Шрифт:
«Северная Коринна» не удовлетворилась светскими успехами. Экзальтированное воображение влекло ее к религии, к религии, как ей представлялось, наиболее поэтической — к католицизму. Ловкие папские агенты — иезуиты сделали из нее фанатичную католичку, и княгиня, распростившись со своими московскими друзьями, переехала в Италию. Она приобрела роскошную виллу — Палаццо Поджи — и окончательно обосновалась там под сенью папского престола. Княгиня превратила свой салон в один из филиалов Ватикана, где католические патеры и кардиналы встречались с русскими аристократами, стремясь завербовать их в число адептов наместников святого Петра. Вилла княгини находилась неподалеку от церкви Иоанна Латеранского, в горах. Через сад. проходил древний акведук, построенный еще римскими императорами. Этот акведук из огромных неотшлифованных камней служил подножием террасы, с которой открывался величественный вид на пустынную римскую Кампанью.
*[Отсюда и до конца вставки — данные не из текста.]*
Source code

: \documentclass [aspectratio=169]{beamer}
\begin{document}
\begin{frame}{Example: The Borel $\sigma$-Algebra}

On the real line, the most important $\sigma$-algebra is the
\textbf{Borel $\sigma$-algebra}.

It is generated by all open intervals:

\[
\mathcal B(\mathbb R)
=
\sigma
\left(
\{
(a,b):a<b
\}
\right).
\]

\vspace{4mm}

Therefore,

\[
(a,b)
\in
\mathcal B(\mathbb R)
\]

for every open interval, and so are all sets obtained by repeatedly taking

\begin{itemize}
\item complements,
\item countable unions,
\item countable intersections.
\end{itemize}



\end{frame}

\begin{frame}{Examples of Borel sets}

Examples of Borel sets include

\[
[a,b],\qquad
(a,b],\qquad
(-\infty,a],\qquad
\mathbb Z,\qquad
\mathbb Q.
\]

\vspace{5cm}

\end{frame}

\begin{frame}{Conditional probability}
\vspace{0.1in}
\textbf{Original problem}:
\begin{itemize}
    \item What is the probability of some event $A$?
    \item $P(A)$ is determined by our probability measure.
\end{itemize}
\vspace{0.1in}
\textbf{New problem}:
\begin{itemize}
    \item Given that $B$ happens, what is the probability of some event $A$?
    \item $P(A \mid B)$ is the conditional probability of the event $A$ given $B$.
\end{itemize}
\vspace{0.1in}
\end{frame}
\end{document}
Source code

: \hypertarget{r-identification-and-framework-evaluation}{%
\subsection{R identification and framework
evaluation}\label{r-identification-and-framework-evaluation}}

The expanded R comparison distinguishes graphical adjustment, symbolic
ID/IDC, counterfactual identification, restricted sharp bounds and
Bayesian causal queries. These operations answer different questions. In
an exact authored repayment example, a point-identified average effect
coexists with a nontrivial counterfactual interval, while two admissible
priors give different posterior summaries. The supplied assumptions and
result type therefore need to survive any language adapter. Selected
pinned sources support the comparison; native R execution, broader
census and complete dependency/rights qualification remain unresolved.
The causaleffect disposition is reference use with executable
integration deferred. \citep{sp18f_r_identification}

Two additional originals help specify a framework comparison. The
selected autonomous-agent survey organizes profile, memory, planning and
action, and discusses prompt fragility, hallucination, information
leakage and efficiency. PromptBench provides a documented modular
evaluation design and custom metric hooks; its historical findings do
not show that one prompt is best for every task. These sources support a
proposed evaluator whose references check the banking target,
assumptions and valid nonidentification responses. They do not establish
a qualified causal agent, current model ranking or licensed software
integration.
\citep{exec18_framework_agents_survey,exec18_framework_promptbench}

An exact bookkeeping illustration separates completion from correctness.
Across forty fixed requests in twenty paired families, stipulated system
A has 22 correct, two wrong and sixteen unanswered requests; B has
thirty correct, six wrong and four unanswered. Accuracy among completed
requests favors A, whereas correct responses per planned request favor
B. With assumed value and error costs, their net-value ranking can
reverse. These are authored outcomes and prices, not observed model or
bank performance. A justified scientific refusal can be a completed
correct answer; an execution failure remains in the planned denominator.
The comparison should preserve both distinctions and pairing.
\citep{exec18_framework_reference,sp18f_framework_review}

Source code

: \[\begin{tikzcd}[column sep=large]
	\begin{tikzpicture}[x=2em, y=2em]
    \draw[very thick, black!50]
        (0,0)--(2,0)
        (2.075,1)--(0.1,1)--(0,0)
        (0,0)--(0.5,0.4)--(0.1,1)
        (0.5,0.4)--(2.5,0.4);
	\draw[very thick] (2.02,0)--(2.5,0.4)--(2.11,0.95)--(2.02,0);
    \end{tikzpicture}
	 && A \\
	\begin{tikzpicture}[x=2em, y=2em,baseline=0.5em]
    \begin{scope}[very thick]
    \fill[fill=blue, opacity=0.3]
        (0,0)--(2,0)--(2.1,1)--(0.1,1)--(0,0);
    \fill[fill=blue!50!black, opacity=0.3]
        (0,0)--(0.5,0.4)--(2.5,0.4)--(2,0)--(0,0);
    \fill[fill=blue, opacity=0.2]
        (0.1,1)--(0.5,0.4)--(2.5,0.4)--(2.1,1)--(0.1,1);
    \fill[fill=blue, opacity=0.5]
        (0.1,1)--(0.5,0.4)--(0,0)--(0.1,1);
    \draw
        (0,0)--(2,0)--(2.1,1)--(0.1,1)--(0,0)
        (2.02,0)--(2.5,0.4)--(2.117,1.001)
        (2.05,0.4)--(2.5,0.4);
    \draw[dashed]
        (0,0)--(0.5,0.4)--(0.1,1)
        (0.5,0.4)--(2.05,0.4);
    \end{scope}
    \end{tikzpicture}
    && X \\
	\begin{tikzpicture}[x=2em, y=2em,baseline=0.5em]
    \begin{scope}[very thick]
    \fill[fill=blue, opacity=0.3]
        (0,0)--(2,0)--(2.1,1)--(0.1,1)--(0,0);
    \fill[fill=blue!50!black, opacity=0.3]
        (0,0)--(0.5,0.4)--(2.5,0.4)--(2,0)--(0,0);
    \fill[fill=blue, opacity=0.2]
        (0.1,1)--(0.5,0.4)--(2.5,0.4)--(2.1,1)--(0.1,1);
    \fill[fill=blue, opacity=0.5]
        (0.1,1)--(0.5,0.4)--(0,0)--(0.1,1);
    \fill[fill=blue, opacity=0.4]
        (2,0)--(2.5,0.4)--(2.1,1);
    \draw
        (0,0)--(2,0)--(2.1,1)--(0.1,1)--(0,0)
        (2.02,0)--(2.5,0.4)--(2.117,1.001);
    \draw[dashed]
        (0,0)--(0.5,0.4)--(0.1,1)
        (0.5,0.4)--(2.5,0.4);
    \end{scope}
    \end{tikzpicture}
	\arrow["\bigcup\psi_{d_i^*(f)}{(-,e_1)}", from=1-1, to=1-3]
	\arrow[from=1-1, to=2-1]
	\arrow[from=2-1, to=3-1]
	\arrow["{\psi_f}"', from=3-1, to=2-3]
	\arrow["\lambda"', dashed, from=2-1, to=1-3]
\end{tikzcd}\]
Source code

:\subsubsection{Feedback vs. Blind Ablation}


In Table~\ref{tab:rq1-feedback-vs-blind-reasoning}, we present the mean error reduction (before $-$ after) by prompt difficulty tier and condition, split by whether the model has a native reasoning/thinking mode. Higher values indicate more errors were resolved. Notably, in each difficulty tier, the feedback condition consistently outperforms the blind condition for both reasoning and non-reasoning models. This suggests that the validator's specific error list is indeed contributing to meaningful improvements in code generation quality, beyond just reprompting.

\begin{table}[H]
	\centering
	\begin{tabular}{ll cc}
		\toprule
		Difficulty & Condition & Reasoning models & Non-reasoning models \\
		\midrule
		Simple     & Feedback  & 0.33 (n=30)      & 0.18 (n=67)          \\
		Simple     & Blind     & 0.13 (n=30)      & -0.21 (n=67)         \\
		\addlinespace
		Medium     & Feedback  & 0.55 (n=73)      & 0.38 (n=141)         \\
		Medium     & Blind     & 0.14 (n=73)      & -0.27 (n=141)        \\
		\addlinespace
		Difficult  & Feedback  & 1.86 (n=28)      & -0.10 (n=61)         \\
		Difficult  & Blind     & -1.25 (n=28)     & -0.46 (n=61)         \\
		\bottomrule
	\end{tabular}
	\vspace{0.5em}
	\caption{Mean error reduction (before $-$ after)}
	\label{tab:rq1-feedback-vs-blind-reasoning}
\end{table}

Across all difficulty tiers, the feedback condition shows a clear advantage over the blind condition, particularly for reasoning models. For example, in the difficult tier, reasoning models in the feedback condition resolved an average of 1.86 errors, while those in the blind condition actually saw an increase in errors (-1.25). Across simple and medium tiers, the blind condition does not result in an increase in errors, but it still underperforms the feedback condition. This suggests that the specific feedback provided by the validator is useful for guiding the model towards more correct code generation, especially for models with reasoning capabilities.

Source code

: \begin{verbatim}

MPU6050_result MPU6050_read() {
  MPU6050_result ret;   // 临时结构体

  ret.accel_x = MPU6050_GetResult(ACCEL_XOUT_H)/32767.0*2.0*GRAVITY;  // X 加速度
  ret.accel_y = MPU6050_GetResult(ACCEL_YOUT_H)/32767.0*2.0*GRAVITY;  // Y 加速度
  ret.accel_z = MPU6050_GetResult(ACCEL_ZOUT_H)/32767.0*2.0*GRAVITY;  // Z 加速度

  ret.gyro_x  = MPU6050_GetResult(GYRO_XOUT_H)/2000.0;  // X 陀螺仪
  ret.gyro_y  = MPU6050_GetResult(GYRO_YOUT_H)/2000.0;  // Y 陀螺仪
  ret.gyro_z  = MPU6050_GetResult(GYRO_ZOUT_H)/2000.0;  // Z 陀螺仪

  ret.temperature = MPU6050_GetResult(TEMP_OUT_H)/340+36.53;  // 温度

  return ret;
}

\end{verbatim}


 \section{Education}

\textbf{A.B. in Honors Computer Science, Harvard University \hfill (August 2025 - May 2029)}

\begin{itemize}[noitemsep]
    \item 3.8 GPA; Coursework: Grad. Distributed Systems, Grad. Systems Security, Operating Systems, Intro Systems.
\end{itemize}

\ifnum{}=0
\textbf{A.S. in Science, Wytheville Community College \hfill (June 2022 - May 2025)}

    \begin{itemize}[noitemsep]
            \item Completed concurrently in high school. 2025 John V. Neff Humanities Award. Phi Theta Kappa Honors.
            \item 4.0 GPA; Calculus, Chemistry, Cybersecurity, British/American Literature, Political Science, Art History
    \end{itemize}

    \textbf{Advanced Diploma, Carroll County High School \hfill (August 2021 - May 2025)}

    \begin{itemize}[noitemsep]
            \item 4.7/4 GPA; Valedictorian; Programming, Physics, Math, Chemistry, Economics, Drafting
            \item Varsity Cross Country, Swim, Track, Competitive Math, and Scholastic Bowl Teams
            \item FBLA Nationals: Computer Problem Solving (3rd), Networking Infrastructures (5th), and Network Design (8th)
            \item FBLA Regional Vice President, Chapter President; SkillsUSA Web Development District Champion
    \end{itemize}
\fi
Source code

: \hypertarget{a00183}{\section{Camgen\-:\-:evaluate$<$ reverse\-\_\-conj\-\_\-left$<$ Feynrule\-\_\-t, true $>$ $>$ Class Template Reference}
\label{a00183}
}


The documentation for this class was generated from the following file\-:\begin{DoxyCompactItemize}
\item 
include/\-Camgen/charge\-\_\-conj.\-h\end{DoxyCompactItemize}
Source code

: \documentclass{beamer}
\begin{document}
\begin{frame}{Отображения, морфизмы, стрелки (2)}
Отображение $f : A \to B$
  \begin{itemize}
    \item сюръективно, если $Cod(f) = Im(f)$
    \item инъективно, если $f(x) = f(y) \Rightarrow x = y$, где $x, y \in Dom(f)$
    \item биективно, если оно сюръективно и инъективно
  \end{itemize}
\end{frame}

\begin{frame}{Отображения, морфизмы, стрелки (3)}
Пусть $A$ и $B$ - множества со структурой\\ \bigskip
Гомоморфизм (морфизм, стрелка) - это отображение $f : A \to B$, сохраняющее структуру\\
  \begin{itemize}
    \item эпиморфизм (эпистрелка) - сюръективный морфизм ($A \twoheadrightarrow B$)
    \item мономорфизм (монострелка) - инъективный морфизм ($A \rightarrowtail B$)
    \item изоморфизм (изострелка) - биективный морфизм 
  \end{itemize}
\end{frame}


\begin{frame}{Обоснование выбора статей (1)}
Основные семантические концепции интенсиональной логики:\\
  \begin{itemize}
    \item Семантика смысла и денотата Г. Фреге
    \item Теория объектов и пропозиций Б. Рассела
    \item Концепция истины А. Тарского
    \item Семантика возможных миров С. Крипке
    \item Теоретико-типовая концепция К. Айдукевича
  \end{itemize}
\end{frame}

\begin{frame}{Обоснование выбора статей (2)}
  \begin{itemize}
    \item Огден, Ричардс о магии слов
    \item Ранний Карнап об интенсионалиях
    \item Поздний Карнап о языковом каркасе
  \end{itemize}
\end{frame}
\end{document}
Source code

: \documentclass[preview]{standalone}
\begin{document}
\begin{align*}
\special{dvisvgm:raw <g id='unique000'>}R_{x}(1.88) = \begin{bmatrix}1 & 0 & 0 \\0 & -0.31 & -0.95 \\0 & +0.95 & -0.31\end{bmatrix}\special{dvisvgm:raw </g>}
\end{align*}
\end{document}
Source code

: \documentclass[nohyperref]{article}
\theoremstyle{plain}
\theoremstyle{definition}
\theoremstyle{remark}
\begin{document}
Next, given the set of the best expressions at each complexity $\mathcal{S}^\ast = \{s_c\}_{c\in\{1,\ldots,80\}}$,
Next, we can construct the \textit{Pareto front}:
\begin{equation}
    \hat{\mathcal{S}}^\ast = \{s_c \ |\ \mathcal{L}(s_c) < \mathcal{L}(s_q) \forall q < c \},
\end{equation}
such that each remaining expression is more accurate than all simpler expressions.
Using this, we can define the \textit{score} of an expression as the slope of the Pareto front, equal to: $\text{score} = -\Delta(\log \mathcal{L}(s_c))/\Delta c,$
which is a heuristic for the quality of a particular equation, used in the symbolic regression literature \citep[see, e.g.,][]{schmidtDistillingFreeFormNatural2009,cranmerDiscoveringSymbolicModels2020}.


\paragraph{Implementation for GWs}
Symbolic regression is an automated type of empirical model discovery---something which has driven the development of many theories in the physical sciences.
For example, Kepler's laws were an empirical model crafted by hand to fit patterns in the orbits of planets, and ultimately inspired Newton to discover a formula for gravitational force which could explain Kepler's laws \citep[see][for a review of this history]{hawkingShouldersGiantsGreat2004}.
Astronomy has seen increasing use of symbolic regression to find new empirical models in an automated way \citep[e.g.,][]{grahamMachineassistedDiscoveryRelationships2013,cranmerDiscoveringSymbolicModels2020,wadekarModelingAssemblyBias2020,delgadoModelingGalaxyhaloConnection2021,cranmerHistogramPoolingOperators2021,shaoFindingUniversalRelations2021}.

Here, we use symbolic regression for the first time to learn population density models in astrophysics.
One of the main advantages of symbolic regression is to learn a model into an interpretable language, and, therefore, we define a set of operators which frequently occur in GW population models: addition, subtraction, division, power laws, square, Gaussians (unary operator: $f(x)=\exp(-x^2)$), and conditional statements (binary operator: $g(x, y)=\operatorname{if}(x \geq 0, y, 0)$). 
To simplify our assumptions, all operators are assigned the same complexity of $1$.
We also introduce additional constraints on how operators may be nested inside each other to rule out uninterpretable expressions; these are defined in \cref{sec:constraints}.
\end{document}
Вилла окружена была виноградниками, цветниками и заботливо расчищенными дорожками. Вдали виднелись арки водопроводов, акведуков древнего Рима, поля и горы, а с другой стороны населенная часть Рима, Колизей, собор Святого Петра. Дом пристроен был к древней башне, внутри которой в каждом этаже было по комнате, прорезанной узкой амбразурой окна.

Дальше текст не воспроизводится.